Saved data entries:
*****
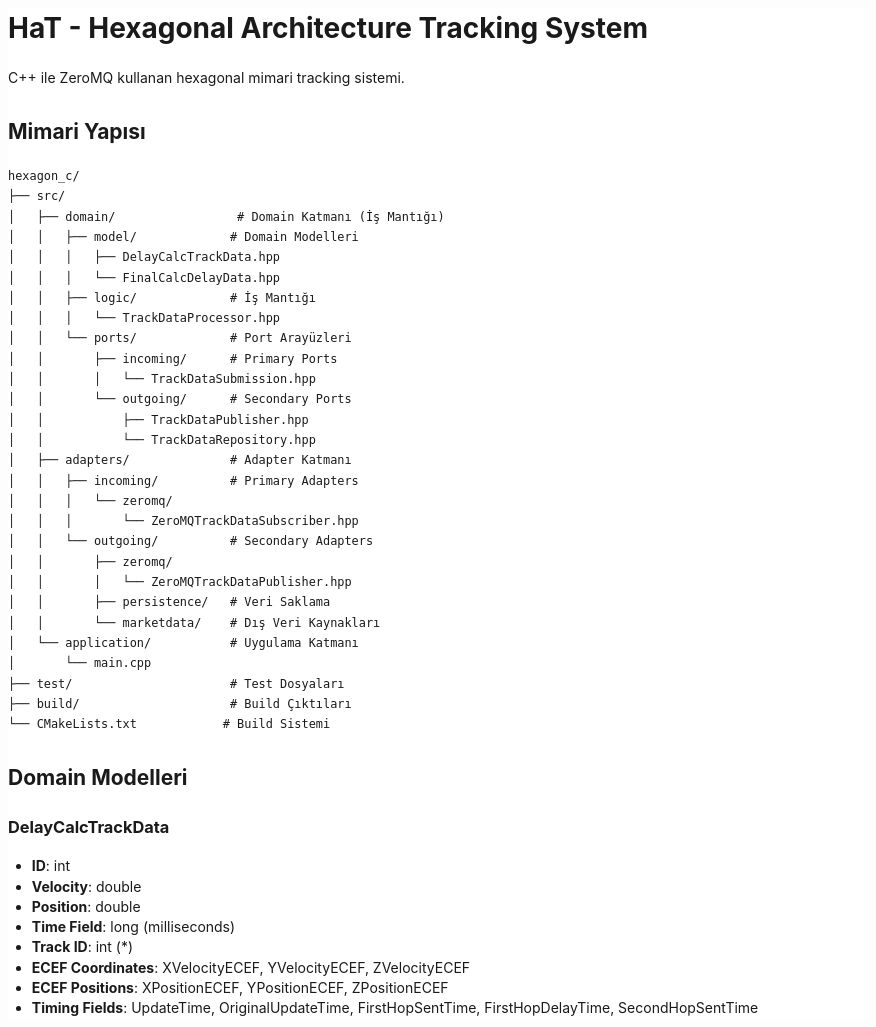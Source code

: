 # HaT - Hexagonal Architecture Tracking System

C++ ile ZeroMQ kullanan hexagonal mimari tracking sistemi.

## Mimari Yapısı

```
hexagon_c/
├── src/
│   ├── domain/                 # Domain Katmanı (İş Mantığı)
│   │   ├── model/             # Domain Modelleri
│   │   │   ├── DelayCalcTrackData.hpp
│   │   │   └── FinalCalcDelayData.hpp
│   │   ├── logic/             # İş Mantığı
│   │   │   └── TrackDataProcessor.hpp
│   │   └── ports/             # Port Arayüzleri
│   │       ├── incoming/      # Primary Ports
│   │       │   └── TrackDataSubmission.hpp
│   │       └── outgoing/      # Secondary Ports
│   │           ├── TrackDataPublisher.hpp
│   │           └── TrackDataRepository.hpp
│   ├── adapters/              # Adapter Katmanı
│   │   ├── incoming/          # Primary Adapters
│   │   │   └── zeromq/
│   │   │       └── ZeroMQTrackDataSubscriber.hpp
│   │   └── outgoing/          # Secondary Adapters
│   │       ├── zeromq/
│   │       │   └── ZeroMQTrackDataPublisher.hpp
│   │       ├── persistence/   # Veri Saklama
│   │       └── marketdata/    # Dış Veri Kaynakları
│   └── application/           # Uygulama Katmanı
│       └── main.cpp
├── test/                      # Test Dosyaları
├── build/                     # Build Çıktıları
└── CMakeLists.txt            # Build Sistemi
```

## Domain Modelleri

### DelayCalcTrackData
- **ID**: int
- **Velocity**: double
- **Position**: double  
- **Time Field**: long (milliseconds)
- **Track ID**: int (*)
- **ECEF Coordinates**: XVelocityECEF, YVelocityECEF, ZVelocityECEF
- **ECEF Positions**: XPositionECEF, YPositionECEF, ZPositionECEF
- **Timing Fields**: UpdateTime, OriginalUpdateTime, FirstHopSentTime, FirstHopDelayTime, SecondHopSentTime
*****
Task objective: When the word "DelayCalcTrackData" shows up in a line of the entries, pull that line out.

Answer to the exercise:
│   │   │   ├── DelayCalcTrackData.hpp
### DelayCalcTrackData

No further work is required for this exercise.